__Records for processing__
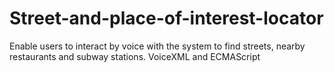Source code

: Street-and-place-of-interest-locator
====================================

Enable users to interact by voice with the system to find streets, nearby restaurants and subway stations. VoiceXML and ECMAScript

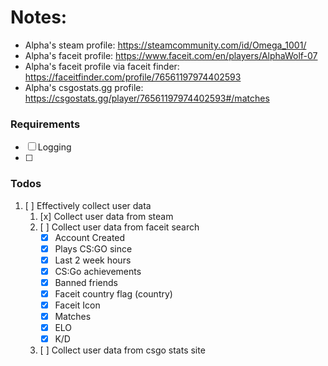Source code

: 
# Notes:
- Alpha's steam profile: https://steamcommunity.com/id/Omega_1001/
- Alpha's faceit profile: https://www.faceit.com/en/players/AlphaWolf-07
- Alpha's faceit profile via faceit finder: https://faceitfinder.com/profile/76561197974402593
- Alpha's csgostats.gg profile: https://csgostats.gg/player/76561197974402593#/matches

### Requirements
- [ ] Logging 
- [ ]

### Todos
1. [ ] Effectively collect user data
    1. [x] Collect user data from steam
    2. [ ] Collect user data from faceit search
        - [x] Account Created
        - [x] Plays CS:GO since
        - [x] Last 2 week hours
        - [x] CS:Go achievements
        - [x] Banned friends
        - [x] Faceit country flag (country)
        - [x] Faceit Icon
        - [x] Matches
        - [x] ELO
        - [x] K/D
    3. [ ] Collect user data from csgo stats site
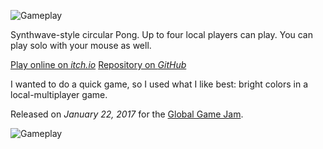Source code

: ![Gameplay](https://www.youtube.com/embed/AdcLJWobrng "iframe,16:9")

Synthwave-style circular Pong. Up to four local players can play. You can play solo with your mouse as well.

[Play online on *itch.io*](https://koltes.itch.io/new-retro-pong "button")
[Repository on *GitHub*](https://github.com/KoltesDigital/New-Retro-Pong "button")

I wanted to do a quick game, so I used what I like best: bright colors in a local-multiplayer game.

Released on *January 22, 2017* for the [Global Game Jam](http://globalgamejam.org/).

![Gameplay](https://www.youtube.com/embed/JuYxZJuUYG0 "iframe,16:9")

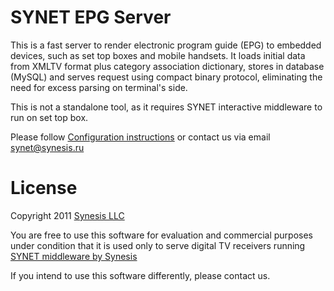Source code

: SYNET EPG Server
================

This is a fast server to render electronic program guide (EPG) to embedded devices, 
such as set top boxes and mobile handsets. It loads initial data from XMLTV format plus
category association dictionary, stores in database (MySQL) and serves request using compact
binary protocol, eliminating the need for excess parsing on terminal's side.

This is not a standalone tool, as it requires SYNET interactive middleware to run on set top box.

Please follow [Configuration instructions](http://synet.synesis.ru/entries/438661-epg) or contact us via email [synet@synesis.ru](mailto:synet@synesis.ru)

License
=======
Copyright 2011 [Synesis LLC](http://synesis.ru)

You are free to use this software for evaluation and commercial purposes
under condition that it is used only to serve digital TV
receivers running [SYNET middleware by Synesis](http://synesis.ru/en/digital-tv/sw)

If you intend to use this software differently, please contact us.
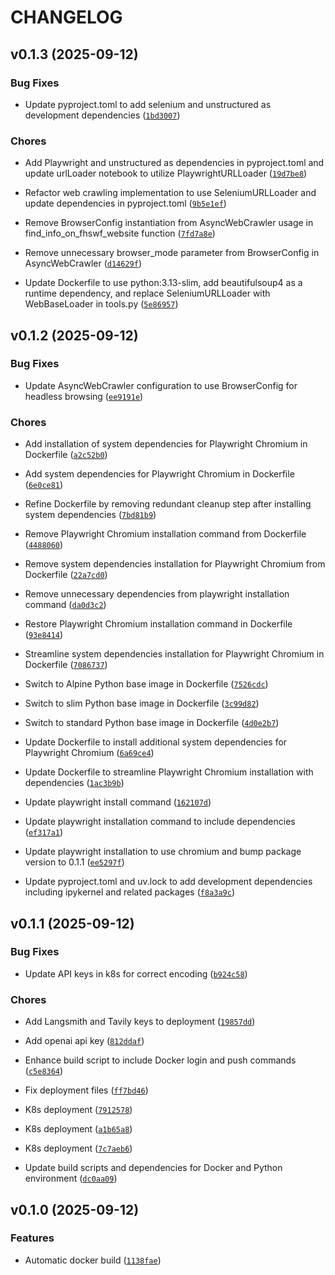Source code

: # CHANGELOG


## v0.1.3 (2025-09-12)

### Bug Fixes

- Update pyproject.toml to add selenium and unstructured as development dependencies
  ([`1bd3007`](https://github.com/fhswf/fh-swifty-chatbot/commit/1bd3007f4e0ace4f9f45a2869f25797987693526))

### Chores

- Add Playwright and unstructured as dependencies in pyproject.toml and update urlLoader notebook to
  utilize PlaywrightURLLoader
  ([`19d7be8`](https://github.com/fhswf/fh-swifty-chatbot/commit/19d7be858b715f8259dff7f19cb6e9d9f4333319))

- Refactor web crawling implementation to use SeleniumURLLoader and update dependencies in
  pyproject.toml
  ([`9b5e1ef`](https://github.com/fhswf/fh-swifty-chatbot/commit/9b5e1ef1b843ce0f57c65d9d21ed0ee0051693d9))

- Remove BrowserConfig instantiation from AsyncWebCrawler usage in find_info_on_fhswf_website
  function
  ([`7fd7a8e`](https://github.com/fhswf/fh-swifty-chatbot/commit/7fd7a8e3cd0552d665ffb8a4f19cd7608d912038))

- Remove unnecessary browser_mode parameter from BrowserConfig in AsyncWebCrawler
  ([`d14629f`](https://github.com/fhswf/fh-swifty-chatbot/commit/d14629f8225b0de7045a4cebd3afcf1b5b6938b7))

- Update Dockerfile to use python:3.13-slim, add beautifulsoup4 as a runtime dependency, and replace
  SeleniumURLLoader with WebBaseLoader in tools.py
  ([`5e86957`](https://github.com/fhswf/fh-swifty-chatbot/commit/5e869572fea56d43818d567d05624ecef6add979))


## v0.1.2 (2025-09-12)

### Bug Fixes

- Update AsyncWebCrawler configuration to use BrowserConfig for headless browsing
  ([`ee9191e`](https://github.com/fhswf/fh-swifty-chatbot/commit/ee9191e82c70ba6751b794894b449ebbbdcfc6e7))

### Chores

- Add installation of system dependencies for Playwright Chromium in Dockerfile
  ([`a2c52b0`](https://github.com/fhswf/fh-swifty-chatbot/commit/a2c52b0cb5d10b720a7d4fbf35f28ad3bdac1bc5))

- Add system dependencies for Playwright Chromium in Dockerfile
  ([`6e0ce81`](https://github.com/fhswf/fh-swifty-chatbot/commit/6e0ce81607b5ed0d270bbdb7605aeb50d697745c))

- Refine Dockerfile by removing redundant cleanup step after installing system dependencies
  ([`7bd81b9`](https://github.com/fhswf/fh-swifty-chatbot/commit/7bd81b988b5132ba38b836c251b2ec08a7f7471c))

- Remove Playwright Chromium installation command from Dockerfile
  ([`4488060`](https://github.com/fhswf/fh-swifty-chatbot/commit/4488060948cc5321a047689ab189925070a0898a))

- Remove system dependencies installation for Playwright Chromium from Dockerfile
  ([`22a7cd0`](https://github.com/fhswf/fh-swifty-chatbot/commit/22a7cd050aae47eac704ed51b43881f794596773))

- Remove unnecessary dependencies from playwright installation command
  ([`da0d3c2`](https://github.com/fhswf/fh-swifty-chatbot/commit/da0d3c2ca8b62dcd7ddbb6c86bb22c846339eb1e))

- Restore Playwright Chromium installation command in Dockerfile
  ([`93e8414`](https://github.com/fhswf/fh-swifty-chatbot/commit/93e841485670ef62fef7a0c51063b877b102a7c6))

- Streamline system dependencies installation for Playwright Chromium in Dockerfile
  ([`7086737`](https://github.com/fhswf/fh-swifty-chatbot/commit/7086737df75f2fcd8b08fcbd7c76a50388ebb207))

- Switch to Alpine Python base image in Dockerfile
  ([`7526cdc`](https://github.com/fhswf/fh-swifty-chatbot/commit/7526cdc82056bebba262c0723eec43f17ddc33b3))

- Switch to slim Python base image in Dockerfile
  ([`3c99d82`](https://github.com/fhswf/fh-swifty-chatbot/commit/3c99d8210f6ae1f712eee5cfa3e01e5ea54892a6))

- Switch to standard Python base image in Dockerfile
  ([`4d0e2b7`](https://github.com/fhswf/fh-swifty-chatbot/commit/4d0e2b7a4fd7eb493f37eddde103efdb10d01a4e))

- Update Dockerfile to install additional system dependencies for Playwright Chromium
  ([`6a69ce4`](https://github.com/fhswf/fh-swifty-chatbot/commit/6a69ce426d11ea920f86fb69f9bbdb5accf82055))

- Update Dockerfile to streamline Playwright Chromium installation with dependencies
  ([`1ac3b9b`](https://github.com/fhswf/fh-swifty-chatbot/commit/1ac3b9bedd350df1f7596ef440e9bbfde3e24c25))

- Update playwright install command
  ([`162107d`](https://github.com/fhswf/fh-swifty-chatbot/commit/162107ddc538842ec09276e21d4c78face54f728))

- Update playwright installation command to include dependencies
  ([`ef317a1`](https://github.com/fhswf/fh-swifty-chatbot/commit/ef317a12c5d0d2a9fe01e93163a745dd28068441))

- Update playwright installation to use chromium and bump package version to 0.1.1
  ([`ee5297f`](https://github.com/fhswf/fh-swifty-chatbot/commit/ee5297f8bc185bbf03abe07c7b1a029d996ecf21))

- Update pyproject.toml and uv.lock to add development dependencies including ipykernel and related
  packages
  ([`f8a3a9c`](https://github.com/fhswf/fh-swifty-chatbot/commit/f8a3a9c2bc45f7ef457e839da9d308ce75e9bce3))


## v0.1.1 (2025-09-12)

### Bug Fixes

- Update API keys in k8s for correct encoding
  ([`b924c58`](https://github.com/fhswf/fh-swifty-chatbot/commit/b924c58b10b06609acfbb2db4df7498b494bce63))

### Chores

- Add Langsmith and Tavily keys to deployment
  ([`19857dd`](https://github.com/fhswf/fh-swifty-chatbot/commit/19857dd72c7f0679187530ac72085a565e364d4e))

- Add openai api key
  ([`812ddaf`](https://github.com/fhswf/fh-swifty-chatbot/commit/812ddafbdc1fcb59bc9324a26e6894606aa7ce5c))

- Enhance build script to include Docker login and push commands
  ([`c5e8364`](https://github.com/fhswf/fh-swifty-chatbot/commit/c5e836482094419ffe49adcf9a12216a6b101d38))

- Fix deployment files
  ([`ff7bd46`](https://github.com/fhswf/fh-swifty-chatbot/commit/ff7bd46c0fb036d68351246b4d6865cdf6310875))

- K8s deployment
  ([`7912578`](https://github.com/fhswf/fh-swifty-chatbot/commit/7912578592d205f7c89d84b18801596794ff8032))

- K8s deployment
  ([`a1b65a8`](https://github.com/fhswf/fh-swifty-chatbot/commit/a1b65a8e4ec9c5d883df58fc9baf182bc89c0f81))

- K8s deployment
  ([`7c7aeb6`](https://github.com/fhswf/fh-swifty-chatbot/commit/7c7aeb6a445ec758fe5429ccdb524885a9eecc28))

- Update build scripts and dependencies for Docker and Python environment
  ([`dc0aa09`](https://github.com/fhswf/fh-swifty-chatbot/commit/dc0aa096fe3084b72e5b4cc8e8170587ec664541))


## v0.1.0 (2025-09-12)

### Features

- Automatic docker build
  ([`1138fae`](https://github.com/fhswf/fh-swifty-chatbot/commit/1138fae7dd63ed9f984733fc76dcc72715ee6e55))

__Task to complete__
Within the entries above, give again exactly the lines starting at the one that contains "- [ ] Logging" and ending at the one that contains "Copyright 2011 [Synesis", leaving out the pictures.

__Exercise solution__
- [ ] Logging 
- [ ]

### Todos
1. [ ] Effectively collect user data
    1. [x] Collect user data from steam
    2. [ ] Collect user data from faceit search
        - [x] Account Created
        - [x] Plays CS:GO since
        - [x] Last 2 week hours
        - [x] CS:Go achievements
        - [x] Banned friends
        - [x] Faceit country flag (country)
        - [x] Faceit Icon
        - [x] Matches
        - [x] ELO
        - [x] K/D
    3. [ ] Collect user data from csgo stats site
Source code

: ![Gameplay](https://www.youtube.com/embed/AdcLJWobrng "iframe,16:9")

Synthwave-style circular Pong. Up to four local players can play. You can play solo with your mouse as well.

[Play online on *itch.io*](https://koltes.itch.io/new-retro-pong "button")
[Repository on *GitHub*](https://github.com/KoltesDigital/New-Retro-Pong "button")

I wanted to do a quick game, so I used what I like best: bright colors in a local-multiplayer game.

Released on *January 22, 2017* for the [Global Game Jam](http://globalgamejam.org/).

![Gameplay](https://www.youtube.com/embed/JuYxZJuUYG0 "iframe,16:9")

Source code

: SYNET EPG Server
================

This is a fast server to render electronic program guide (EPG) to embedded devices, 
such as set top boxes and mobile handsets. It loads initial data from XMLTV format plus
category association dictionary, stores in database (MySQL) and serves request using compact
binary protocol, eliminating the need for excess parsing on terminal's side.

This is not a standalone tool, as it requires SYNET interactive middleware to run on set top box.

Please follow [Configuration instructions](http://synet.synesis.ru/entries/438661-epg) or contact us via email [synet@synesis.ru](mailto:synet@synesis.ru)

License
=======
Copyright 2011 [Synesis LLC](http://synesis.ru)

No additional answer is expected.